RECORD EXTRACTS:
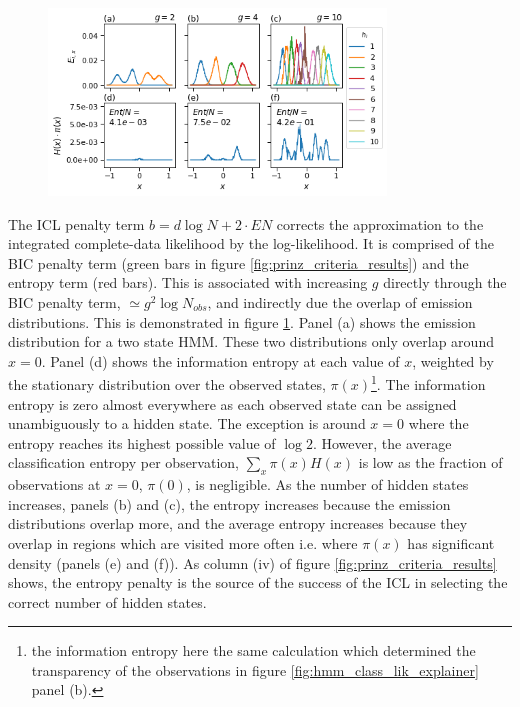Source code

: \begin{figure}
    \centering
    \includegraphics[width=0.8\textwidth]{chapters/hmm_selection/figures/prinz_entropy.png}
    \label{fig:prinz_ent}
\end{figure}

The ICL penalty term $b=d\log{N}+2\cdot EN$ corrects the approximation to the integrated complete-data likelihood by the log-likelihood. It is comprised of the BIC penalty term (green bars in figure \ref{fig:prinz_criteria_results}) and the entropy term (red bars). This is associated with increasing $g$ directly through the BIC penalty term, $\simeq g^{2}\log{N_{obs}}$, and indirectly due the overlap of emission distributions. This is demonstrated in figure \ref{fig:prinz_ent}. Panel (a) shows the emission distribution for a two state HMM. These two distributions only overlap around $x=0$. Panel (d) shows the information entropy at each value of $x$, weighted by the stationary distribution over the observed states, $\pi(x)$\footnote{the information entropy here the same calculation which determined the transparency of the observations in figure \ref{fig:hmm_class_lik_explainer} panel (b).}. The information entropy is zero almost everywhere as each observed state can be assigned unambiguously to a hidden state. The exception is around $x=0$ where the entropy reaches its highest possible value of $\log{2}$. However, the average classification entropy per observation, $\sum_{x}\pi(x)H(x)$ is low as the fraction of observations at $x=0$, $\pi(0)$, is negligible. As the number of hidden states increases, panels (b) and (c), the  entropy increases because the emission distributions overlap more, and the average entropy increases because they overlap in regions which are visited more often i.e. where $\pi(x)$ has significant density (panels (e) and (f)). As column (iv) of figure \ref{fig:prinz_criteria_results} shows, the entropy penalty is the source of the success of the ICL in selecting  the correct number of hidden states. 


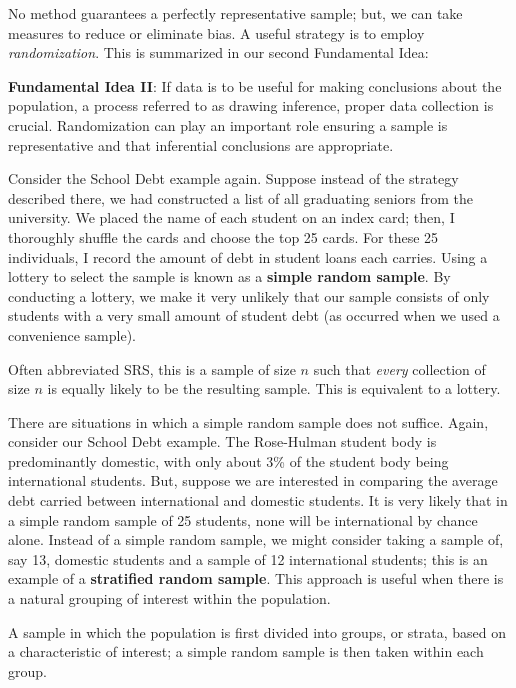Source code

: \documentclass[]{book}
\theoremstyle{definition}
\theoremstyle{definition}
\theoremstyle{remark}
\let\BeginKnitrBlock\begin \let\EndKnitrBlock\end
\begin{document}
No method guarantees a perfectly representative sample; but, we can take
measures to reduce or eliminate bias. A useful strategy is to employ
\emph{randomization}. This is summarized in our second Fundamental Idea:

\BeginKnitrBlock{rmdfivefund}
\textbf{Fundamental Idea II}: If data is to be useful for making
conclusions about the population, a process referred to as drawing
inference, proper data collection is crucial. Randomization can play an
important role ensuring a sample is representative and that inferential
conclusions are appropriate.
\EndKnitrBlock{rmdfivefund}

Consider the School Debt example again. Suppose instead of the strategy
described there, we had constructed a list of all graduating seniors
from the university. We placed the name of each student on an index
card; then, I thoroughly shuffle the cards and choose the top 25 cards.
For these 25 individuals, I record the amount of debt in student loans
each carries. Using a lottery to select the sample is known as a
\textbf{simple random sample}. By conducting a lottery, we make it very
unlikely that our sample consists of only students with a very small
amount of student debt (as occurred when we used a convenience sample).

\BeginKnitrBlock{definition}[Simple Random Sample]
\protect\hypertarget{def:defn-simple-random-sample}{}{\label{def:defn-simple-random-sample}
{} }Often abbreviated SRS, this is a
sample of size \(n\) such that \emph{every} collection of size \(n\) is
equally likely to be the resulting sample. This is equivalent to a
lottery.
\EndKnitrBlock{definition}

There are situations in which a simple random sample does not suffice.
Again, consider our School Debt example. The Rose-Hulman student body is
predominantly domestic, with only about 3\% of the student body being
international students. But, suppose we are interested in comparing the
average debt carried between international and domestic students. It is
very likely that in a simple random sample of 25 students, none will be
international by chance alone. Instead of a simple random sample, we
might consider taking a sample of, say 13, domestic students and a
sample of 12 international students; this is an example of a
\textbf{stratified random sample}. This approach is useful when there is
a natural grouping of interest within the population.

\BeginKnitrBlock{definition}[Stratified Random Sample]
\protect\hypertarget{def:defn-stratified-random-sample}{}{\label{def:defn-stratified-random-sample}
{} }A sample in which the
population is first divided into groups, or strata, based on a
characteristic of interest; a simple random sample is then taken within
each group.
\EndKnitrBlock{definition}
\end{document}
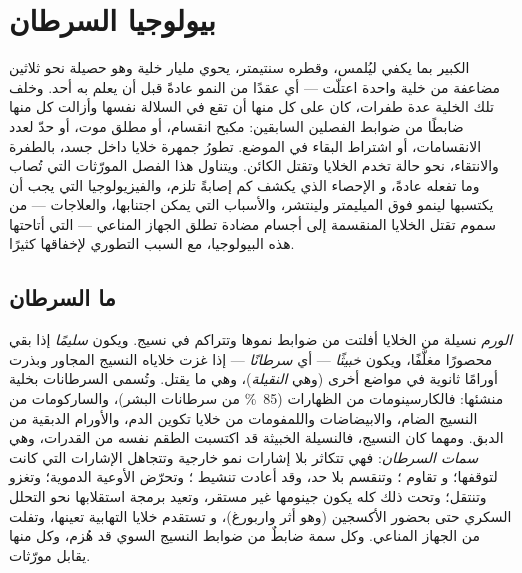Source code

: \chapter{بيولوجيا السرطان}\label{ch:b3:cancer-biology}

 الكبير بما يكفي ليُلمس، وقطره سنتيمتر، يحوي مليار
خلية وهو حصيلة نحو ثلاثين مضاعفة من خلية واحدة اعتلّت
--- أي عقدًا من النمو عادةً قبل أن يعلم به أحد. وخلف تلك
الخلية عدة طفرات، كان على كل منها أن تقع في السلالة
نفسها وأزالت كل منها ضابطًا من ضوابط الفصلين
السابقين: مكبح انقسام، أو مطلق موت، أو حدّ
لعدد الانقسامات، أو اشتراط البقاء في الموضع. 
تطورُ جمهرة خلايا داخل جسد، بالطفرة والانتقاء،
نحو حالة تخدم الخلايا وتقتل الكائن. ويتناول هذا
الفصل المورّثات التي تُصاب وما تفعله عادةً، و
الإحصاء الذي يكشف كم إصابةً تلزم، والفيزيولوجيا التي يجب أن
يكتسبها  لينمو فوق الميليمتر ولينتشر، والأسباب
التي يمكن اجتنابها، والعلاجات --- من سموم تقتل الخلايا المنقسمة
إلى أجسام مضادة تطلق الجهاز المناعي ---
التي أتاحتها هذه البيولوجيا، مع السبب التطوري
لإخفاقها كثيرًا.

\section{ما السرطان}

\begin{definition}\label{def:b3:cancer-biology:hallmarks}
\emph{الورم} نسيلة من الخلايا أفلتت من
ضوابط نموها وتتراكم في نسيج. ويكون \emph{سليمًا}
إذا بقي محصورًا مغلَّفًا، ويكون \emph{خبيثًا} --- أي
\emph{سرطانًا} --- إذا غزت خلاياه النسيج المجاور وبذرت
أورامًا ثانوية في مواضع أخرى (وهي \emph{النقيلة})، وهي ما يقتل.
وتُسمى السرطانات بخلية منشئها: فالكارسينومات من الظهارات
(\qty{85}{\%} من سرطانات البشر)، والساركومات من النسيج الضام،
والابيضاضات واللمفومات من خلايا تكوين الدم، والأورام الدبقية من الدبق.
ومهما كان النسيج، فالنسيلة الخبيثة قد اكتسبت الطقم نفسه
من القدرات، وهي \emph{سمات السرطان}: فهي تتكاثر بلا
إشارات نمو خارجية وتتجاهل الإشارات التي كانت لتوقفها؛ و
تقاوم ؛ وتنقسم بلا حد، وقد أعادت تنشيط
؛ وتحرّض الأوعية الدموية؛ وتغزو وتنتقل؛
وتحت ذلك كله يكون جينومها غير مستقر، وتعيد برمجة
استقلابها نحو التحلل السكري حتى بحضور الأكسجين (وهو أثر واربورغ)، و
تستقدم خلايا التهابية تعينها، وتفلت من الجهاز
المناعي. وكل سمة ضابطٌ من ضوابط النسيج السوي قد هُزم، وكل
منها يقابل مورّثات.
\end{definition}


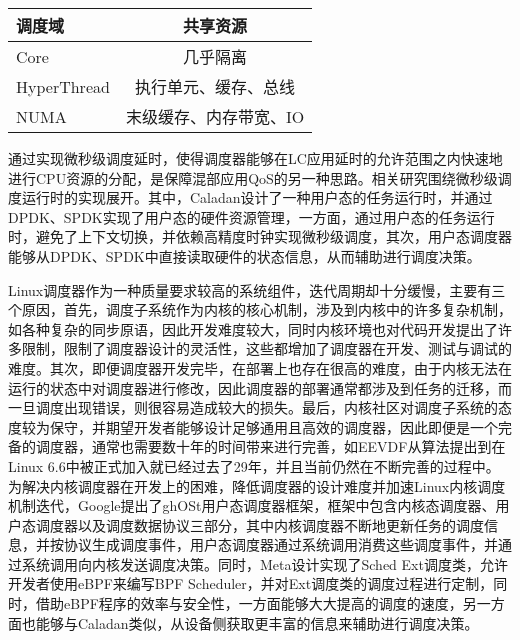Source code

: \begin{table}[!htbp]
    \label{tab:resourcesharing}
    \footnotesize%
    \setlength{\tabcolsep}{4pt}%
    \renewcommand{\arraystretch}{1.5}%
    \centering
    \begin{tabular}{lc}
        \hline
        调度域 & 共享资源\\
        \hline
        Core & 几乎隔离\\
        HyperThread & 执行单元、缓存、总线\\
        NUMA & 末级缓存、内存带宽、IO\\
        \hline
    \end{tabular}
\end{table}

通过实现微秒级调度延时，使得调度器能够在LC应用延时的允许范围之内快速地进行CPU资源的分配，是保障混部应用QoS的另一种思路。相关研究围绕微秒级调度运行时的实现\citep{ousterhout2019shenango,fried2020caladan,prekas2017zygos}展开。其中，Caladan\citep{fried2020caladan}设计了一种用户态的任务运行时，并通过DPDK、SPDK实现了用户态的硬件资源管理，一方面，通过用户态的任务运行时，避免了上下文切换，并依赖高精度时钟实现微秒级调度，其次，用户态调度器能够从DPDK、SPDK中直接读取硬件的状态信息，从而辅助进行调度决策。

Linux调度器作为一种质量要求较高的系统组件，迭代周期却十分缓慢，主要有三个原因，首先，调度子系统作为内核的核心机制，涉及到内核中的许多复杂机制，如各种复杂的同步原语，因此开发难度较大，同时内核环境也对代码开发提出了许多限制，限制了调度器设计的灵活性，这些都增加了调度器在开发、测试与调试的难度\citep{humphries2021ghost}。其次，即便调度器开发完毕，在部署上也存在很高的难度，由于内核无法在运行的状态中对调度器进行修改，因此调度器的部署通常都涉及到任务的迁移，而一旦调度出现错误，则很容易造成较大的损失。最后，内核社区对调度子系统的态度较为保守，并期望开发者能够设计足够通用且高效的调度器，因此即便是一个完备的调度器，通常也需要数十年的时间带来进行完善\citep{agache2020firecracker}，如EEVDF从算法提出到在Linux 6.6中被正式加入就已经过去了29年，并且当前仍然在不断完善的过程中。为解决内核调度器在开发上的困难，降低调度器的设计难度并加速Linux内核调度机制迭代，Google提出了ghOSt\citep{humphries2021ghost}用户态调度器框架，框架中包含内核态调度器、用户态调度器以及调度数据协议三部分，其中内核调度器不断地更新任务的调度信息，并按协议生成调度事件，用户态调度器通过系统调用消费这些调度事件，并通过系统调用向内核发送调度决策。同时，Meta设计实现了Sched Ext调度类，允许开发者使用eBPF来编写BPF Scheduler，并对Ext调度类的调度过程进行定制，同时，借助eBPF程序的效率与安全性，一方面能够大大提高的调度的速度，另一方面也能够与Caladan类似，从设备侧获取更丰富的信息来辅助进行调度决策。
 
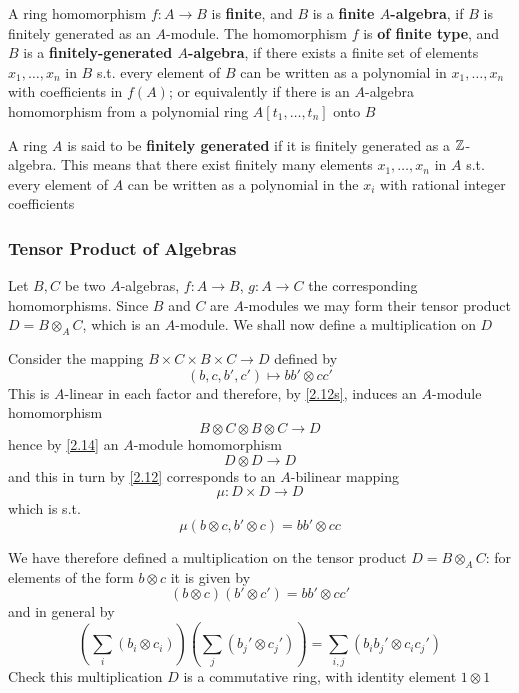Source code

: \documentclass[11pt]{article}
\begin{document}
A ring homomorphism \(f:A\to B\) is \textbf{finite}, and \(B\) is a \textbf{finite \(A\)-algebra}, if \(B\) is
finitely generated as an \(A\)-module. The homomorphism \(f\) is \textbf{of finite type}, and \(B\) is a
\textbf{finitely-generated \(A\)-algebra}, if there exists a finite set of elements \(x_1,\dots,x_n\) in \(B\)
s.t. every element of \(B\) can be written as a polynomial in \(x_1,\dots,x_n\) with coefficients
in \(f(A)\); or equivalently if there is an \(A\)-algebra homomorphism from a polynomial
ring \(A[t_1,\dots,t_n]\) onto \(B\)

A ring \(A\) is said to be \textbf{finitely generated} if it is finitely generated as a \(\mathbb{Z}\)-algebra.
This means that there exist finitely many elements \(x_1,\dots,x_n\) in \(A\) s.t. every element
of \(A\) can be written as a polynomial in the \(x_i\) with rational integer coefficients
\subsubsection*{Tensor Product of Algebras}
\label{sec:org940597a}
Let \(B,C\) be two \(A\)-algebras, \(f:A\to B\), \(g:A\to C\) the corresponding homomorphisms.
Since \(B\) and \(C\) are \(A\)-modules we may form their tensor product \(D=B\otimes_AC\), which is
an \(A\)-module. We shall now define a multiplication on \(D\)

Consider the mapping \(B\times C\times B\times C\to D\) defined by
\begin{equation*}
(b,c,b',c')\mapsto bb'\otimes cc'
\end{equation*}
This is \(A\)-linear in each factor and therefore, by \ref{2.12s}, induces an \(A\)-module
homomorphism
\begin{equation*}
B\otimes C\otimes B\otimes C\to D
\end{equation*}
hence by \ref{2.14} an \(A\)-module homomorphism
\begin{equation*}
D\otimes D\to D
\end{equation*}
and this in turn by \ref{2.12} corresponds to an \(A\)-bilinear mapping
\begin{equation*}
\mu:D\times D\to D
\end{equation*}
which is s.t.
\begin{equation*}
\mu(b\otimes c,b'\otimes c)=bb'\otimes cc
\end{equation*}

We have therefore defined a multiplication on the tensor product \(D=B\otimes_AC\): for elements of
the form \(b\otimes c\) it is given by
\begin{equation*}
(b\otimes c)(b'\otimes c')=bb'\otimes cc'
\end{equation*}
and in general by
\begin{equation*}
\left( \sum_i(b_i\otimes c_i) \right)\left( \sum_j(b_j'\otimes c_j') \right)=\sum_{i,j}(b_ib_j'\otimes c_ic_j')
\end{equation*}
Check this multiplication \(D\) is a commutative ring, with identity element \(1\otimes 1\)
\end{document}
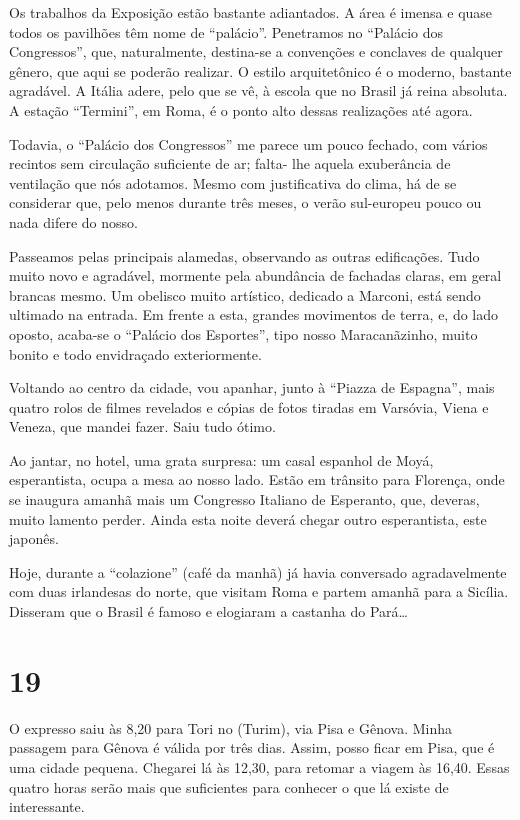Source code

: Os trabalhos da Exposição estão bastante adiantados. A área é imensa e quase todos os pavilhões têm nome de “palácio”. Penetramos no “Palácio dos Congressos”, que, naturalmente, destina-se a convenções e conclaves de qualquer gênero, que aqui se poderão realizar. O estilo arquitetônico é o moderno, bastante agradável. A Itália adere, pelo que se vê, à escola que no Brasil já reina absoluta. A estação “Termini”, em Roma, é o ponto alto dessas realizações até agora.

Todavia, o “Palácio dos Congressos” me parece um pouco fechado, com vários recintos sem circulação suficiente de ar; falta- lhe aquela exuberância de ventilação que nós adotamos. Mesmo com justificativa do clima, há de se considerar que, pelo menos durante três meses, o verão sul-europeu pouco ou nada difere do nosso.

Passeamos pelas principais alamedas, observando as outras edificações. Tudo muito novo e agradável, mormente pela abundância de fachadas claras, em geral brancas mesmo. Um obelisco muito artístico, dedicado a Marconi, está sendo ultimado na entrada. Em frente a esta, grandes movimentos de terra, e, do lado oposto, acaba-se o “Palácio dos Esportes”, tipo nosso Maracanãzinho, muito bonito e todo envidraçado exteriormente.

Voltando ao centro da cidade, vou apanhar, junto à “Piazza de Espagna”, mais quatro rolos de filmes revelados e cópias de fotos tiradas em Varsóvia, Viena e Veneza, que mandei fazer. Saiu tudo ótimo.

Ao jantar, no hotel, uma grata surpresa: um casal espanhol de Moyá, esperantista, ocupa a mesa ao nosso lado. Estão em trânsito para Florença, onde se inaugura amanhã mais um Congresso Italiano de Esperanto, que, deveras, muito lamento perder. Ainda esta noite deverá chegar outro esperantista, este japonês.

Hoje, durante a “colazione” (café da manhã) já havia conversado agradavelmente com duas irlandesas do norte, que visitam Roma e partem amanhã para a Sicília. Disseram que o Brasil é famoso e elogiaram a castanha do Pará\ldots

\section*{19 \adfflatleafright {}}
O expresso saiu às 8,20 para Tori no (Turim), via Pisa e Gênova. Minha passagem para Gênova é válida por três dias. Assim, posso ficar em Pisa, que é uma cidade pequena. Chegarei lá às 12,30, para retomar a viagem às 16,40. Essas quatro horas serão mais que suficientes para conhecer o que lá existe de interessante.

TRY IT: After counting the lines of the records above that hold the word "Brasil", give the total and nothing else.

OUTPUT FOR THIS TASK: 2